Last night, Twitter announced it was increasing the maximum size of each tweet from 140 characters to 280.

The change will only impact a small group of select users for now while Twitter evaluates whether to roll the change out globally or not. Twitter says the change is because, while users typing in Japanese, Chinese and Korean are able to get more thoughts into 140 characters, those of us speaking English and other European languages are regularly hitting the 140-character buffer.

This is bad, according to Twitter, so the limit has been increased. That limit, incidentally, was originally used to make every tweet (and the name of the sender) fit into the 160-character limits once imposed by mobile networks on text messages.

Anyone scanning their Twitter feeds on September 26 will have seen many users mocking the change, claiming there is a skill in crafting a tweet of no more than 140 characters - and that 280 characters just gives disagreeable politicians more airtime.



But, for anyone who just can't resist being an early adopter, there is a way to sneak into the exclusive 280 club. Discovered by Twitter user Prof9, the trick involves using the Tampermonkey Chrome plugin and a piece of code written by Prof9.

Here's what you need to do:

  • Install Tampermonkey from the Chrome web store here.
  • Head to this Github page, containing the code written by Prof9
  • Click the 'Raw' button, then 'install' on the next page.

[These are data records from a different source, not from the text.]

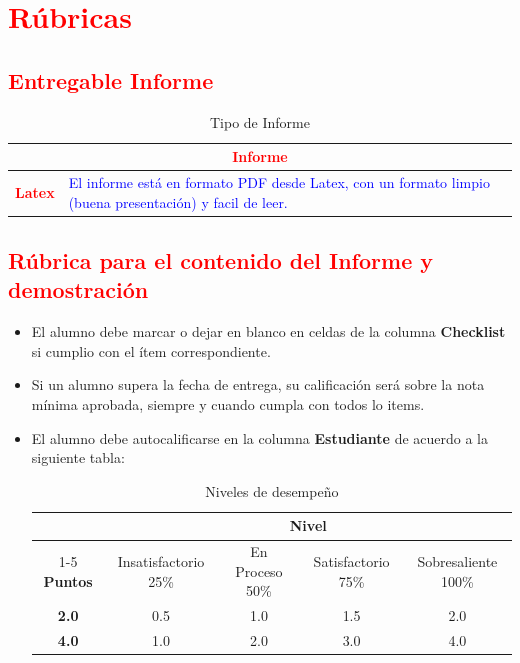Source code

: \documentclass{article}
\begin{document}
\begin{itemize}
\begin{itemize}
	\end{itemize}		

	\section{\textcolor{red}{Rúbricas}}
	
	\subsection{\textcolor{red}{Entregable Informe}}
	\begin{table}[H]
		\caption{Tipo de Informe}
		\setlength{\tabcolsep}{0.5em} %
		{\renewcommand{\arraystretch}{1.5}%
		\begin{tabular}{|p{3cm}|p{12cm}|}
			\hline
			\multicolumn{2}{|c|}{\textbf{\textcolor{red}{Informe}}}  \\
			\hline 
			\textbf{\textcolor{red}{Latex}} & \textcolor{blue}{El informe está en formato PDF desde Latex,  con un formato limpio (buena presentación) y facil de leer.}   \\ 
			\hline 
			
			
		\end{tabular}
	}
	\end{table}
	
	\clearpage
	
	\subsection{\textcolor{red}{Rúbrica para el contenido del Informe y demostración}}
	\begin{itemize}			
		\item El alumno debe marcar o dejar en blanco en celdas de la columna \textbf{Checklist} si cumplio con el ítem correspondiente.
		\item Si un alumno supera la fecha de entrega,  su calificación será sobre la nota mínima aprobada, siempre y cuando cumpla con todos lo items.
		\item El alumno debe autocalificarse en la columna \textbf{Estudiante} de acuerdo a la siguiente tabla:
	
		\begin{table}[ht]
			\caption{Niveles de desempeño}
			\begin{center}
			\begin{tabular}{ccccc}
    			\hline
    			 & \multicolumn{4}{c}{Nivel}\\
    			\cline{1-5}
    			\textbf{Puntos} & Insatisfactorio 25\%& En Proceso 50\% & Satisfactorio 75\% & Sobresaliente 100\%\\
    			\textbf{2.0}&0.5&1.0&1.5&2.0\\
    			\textbf{4.0}&1.0&2.0&3.0&4.0\\
    		\hline
			\end{tabular}
		\end{center}
	\end{table}	
	

\end{itemize}
\end{itemize}
\end{document}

Now head to Twitter.com and you should have the ability to tweet with 280 characters at a time. The counter no longer works, stuck at 140. But letters beyond the new 280 limit will turn red as you write your tweet, just as before. The trick only works on Twitter.com and not in apps like Tweetdeck, but it at least gives you an idea of what a 280-character tweet looks like - and, as we found, how much you have to ramble to fill all that new space.

Given this hack has been written in just a few hours, it might not work smoothly for everyone and could potentially cause Chrome to behave strangely (although we haven't seen any evidence of this), so we'd advice you to switch Tampermonkey off once you have had a play.

What do you think, GearBrain readers? Have you always felt 140 characters was too restrictive, or do you think 280 is just too much? Personally, I feel tweet threads are a better answer for when 140 just isn't enough.